- Work request -
From the data below, return the exact lines starting at the line containing "- [ ] Copy code" and ending at the line containing "4. **Check** dashboard displays chart image", both included, and nothing else.

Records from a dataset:
++++++++++++++++++++
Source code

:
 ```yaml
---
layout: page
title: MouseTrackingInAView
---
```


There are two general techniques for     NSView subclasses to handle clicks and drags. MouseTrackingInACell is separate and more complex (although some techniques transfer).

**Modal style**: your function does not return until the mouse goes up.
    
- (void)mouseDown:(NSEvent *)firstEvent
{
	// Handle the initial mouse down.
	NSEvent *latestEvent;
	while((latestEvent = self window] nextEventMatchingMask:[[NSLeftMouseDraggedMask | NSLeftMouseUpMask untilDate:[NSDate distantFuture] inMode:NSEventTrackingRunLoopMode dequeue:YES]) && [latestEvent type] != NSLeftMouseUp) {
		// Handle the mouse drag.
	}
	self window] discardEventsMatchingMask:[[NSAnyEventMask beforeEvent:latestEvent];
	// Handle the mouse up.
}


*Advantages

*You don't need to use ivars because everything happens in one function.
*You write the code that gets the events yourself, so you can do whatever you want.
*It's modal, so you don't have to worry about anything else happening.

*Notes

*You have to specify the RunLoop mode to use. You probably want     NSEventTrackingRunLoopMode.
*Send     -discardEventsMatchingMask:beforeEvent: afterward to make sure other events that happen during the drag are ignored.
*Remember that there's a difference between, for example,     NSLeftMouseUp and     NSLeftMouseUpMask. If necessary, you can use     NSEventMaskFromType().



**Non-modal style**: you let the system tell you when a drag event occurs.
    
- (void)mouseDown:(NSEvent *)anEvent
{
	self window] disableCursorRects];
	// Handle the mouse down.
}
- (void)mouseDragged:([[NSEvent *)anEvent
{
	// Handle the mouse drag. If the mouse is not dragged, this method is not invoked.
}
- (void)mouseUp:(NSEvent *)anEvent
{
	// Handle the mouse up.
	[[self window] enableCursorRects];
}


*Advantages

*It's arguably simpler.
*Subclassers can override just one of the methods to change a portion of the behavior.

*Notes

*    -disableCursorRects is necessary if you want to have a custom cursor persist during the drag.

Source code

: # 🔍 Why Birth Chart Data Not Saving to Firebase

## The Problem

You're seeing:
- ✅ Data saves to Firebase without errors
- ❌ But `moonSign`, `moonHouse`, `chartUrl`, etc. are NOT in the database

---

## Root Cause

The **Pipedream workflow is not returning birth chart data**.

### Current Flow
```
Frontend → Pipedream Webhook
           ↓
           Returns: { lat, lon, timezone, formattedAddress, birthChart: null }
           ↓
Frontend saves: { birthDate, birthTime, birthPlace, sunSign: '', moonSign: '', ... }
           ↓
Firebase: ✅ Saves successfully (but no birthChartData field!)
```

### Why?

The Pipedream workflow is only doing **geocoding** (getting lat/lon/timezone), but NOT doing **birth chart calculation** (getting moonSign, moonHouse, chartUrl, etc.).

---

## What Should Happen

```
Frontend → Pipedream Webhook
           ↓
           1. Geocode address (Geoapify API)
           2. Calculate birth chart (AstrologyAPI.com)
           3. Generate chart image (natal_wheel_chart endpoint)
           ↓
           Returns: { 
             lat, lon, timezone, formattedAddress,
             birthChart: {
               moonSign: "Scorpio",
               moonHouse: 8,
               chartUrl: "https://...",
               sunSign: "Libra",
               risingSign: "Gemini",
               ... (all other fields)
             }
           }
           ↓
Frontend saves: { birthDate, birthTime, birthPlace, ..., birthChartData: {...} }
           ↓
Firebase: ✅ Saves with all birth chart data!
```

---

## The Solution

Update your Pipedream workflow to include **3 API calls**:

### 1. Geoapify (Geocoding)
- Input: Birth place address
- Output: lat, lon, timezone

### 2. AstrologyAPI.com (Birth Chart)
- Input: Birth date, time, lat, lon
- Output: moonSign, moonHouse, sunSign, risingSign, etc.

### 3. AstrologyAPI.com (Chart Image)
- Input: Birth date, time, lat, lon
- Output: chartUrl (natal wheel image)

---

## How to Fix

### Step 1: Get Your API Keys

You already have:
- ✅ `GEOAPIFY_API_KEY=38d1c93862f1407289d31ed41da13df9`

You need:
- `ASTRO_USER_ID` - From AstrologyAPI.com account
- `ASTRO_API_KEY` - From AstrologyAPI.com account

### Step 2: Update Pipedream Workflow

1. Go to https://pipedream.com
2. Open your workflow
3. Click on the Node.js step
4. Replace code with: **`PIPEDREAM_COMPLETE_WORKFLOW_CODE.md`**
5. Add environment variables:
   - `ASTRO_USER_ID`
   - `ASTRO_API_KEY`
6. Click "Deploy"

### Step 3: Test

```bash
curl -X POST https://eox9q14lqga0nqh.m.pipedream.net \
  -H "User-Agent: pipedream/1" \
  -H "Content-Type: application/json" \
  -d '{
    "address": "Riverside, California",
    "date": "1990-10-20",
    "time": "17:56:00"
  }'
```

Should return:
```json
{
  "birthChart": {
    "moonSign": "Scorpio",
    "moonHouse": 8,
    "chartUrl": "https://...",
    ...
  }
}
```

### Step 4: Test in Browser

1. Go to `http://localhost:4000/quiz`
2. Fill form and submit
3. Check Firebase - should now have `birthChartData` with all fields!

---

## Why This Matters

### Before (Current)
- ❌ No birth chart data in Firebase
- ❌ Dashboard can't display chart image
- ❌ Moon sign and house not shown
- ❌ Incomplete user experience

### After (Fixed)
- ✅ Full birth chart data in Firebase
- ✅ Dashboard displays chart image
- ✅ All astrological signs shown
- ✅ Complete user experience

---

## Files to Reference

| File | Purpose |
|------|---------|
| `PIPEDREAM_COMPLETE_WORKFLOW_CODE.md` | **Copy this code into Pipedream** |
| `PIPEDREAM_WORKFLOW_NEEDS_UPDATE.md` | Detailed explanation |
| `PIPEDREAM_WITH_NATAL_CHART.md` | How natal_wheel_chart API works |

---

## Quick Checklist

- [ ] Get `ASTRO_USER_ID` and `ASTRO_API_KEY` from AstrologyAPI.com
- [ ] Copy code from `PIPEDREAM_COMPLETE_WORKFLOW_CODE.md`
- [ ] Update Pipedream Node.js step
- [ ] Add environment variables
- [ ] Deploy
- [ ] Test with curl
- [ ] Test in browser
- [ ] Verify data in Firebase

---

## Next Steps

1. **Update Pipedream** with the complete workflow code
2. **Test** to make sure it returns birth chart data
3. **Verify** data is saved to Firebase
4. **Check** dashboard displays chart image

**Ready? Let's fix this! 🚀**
++++++++++++++++++++
- Response to this exercise -
- [ ] Copy code from `PIPEDREAM_COMPLETE_WORKFLOW_CODE.md`
- [ ] Update Pipedream Node.js step
- [ ] Add environment variables
- [ ] Deploy
- [ ] Test with curl
- [ ] Test in browser
- [ ] Verify data in Firebase

---

## Next Steps

1. **Update Pipedream** with the complete workflow code
2. **Test** to make sure it returns birth chart data
3. **Verify** data is saved to Firebase
4. **Check** dashboard displays chart image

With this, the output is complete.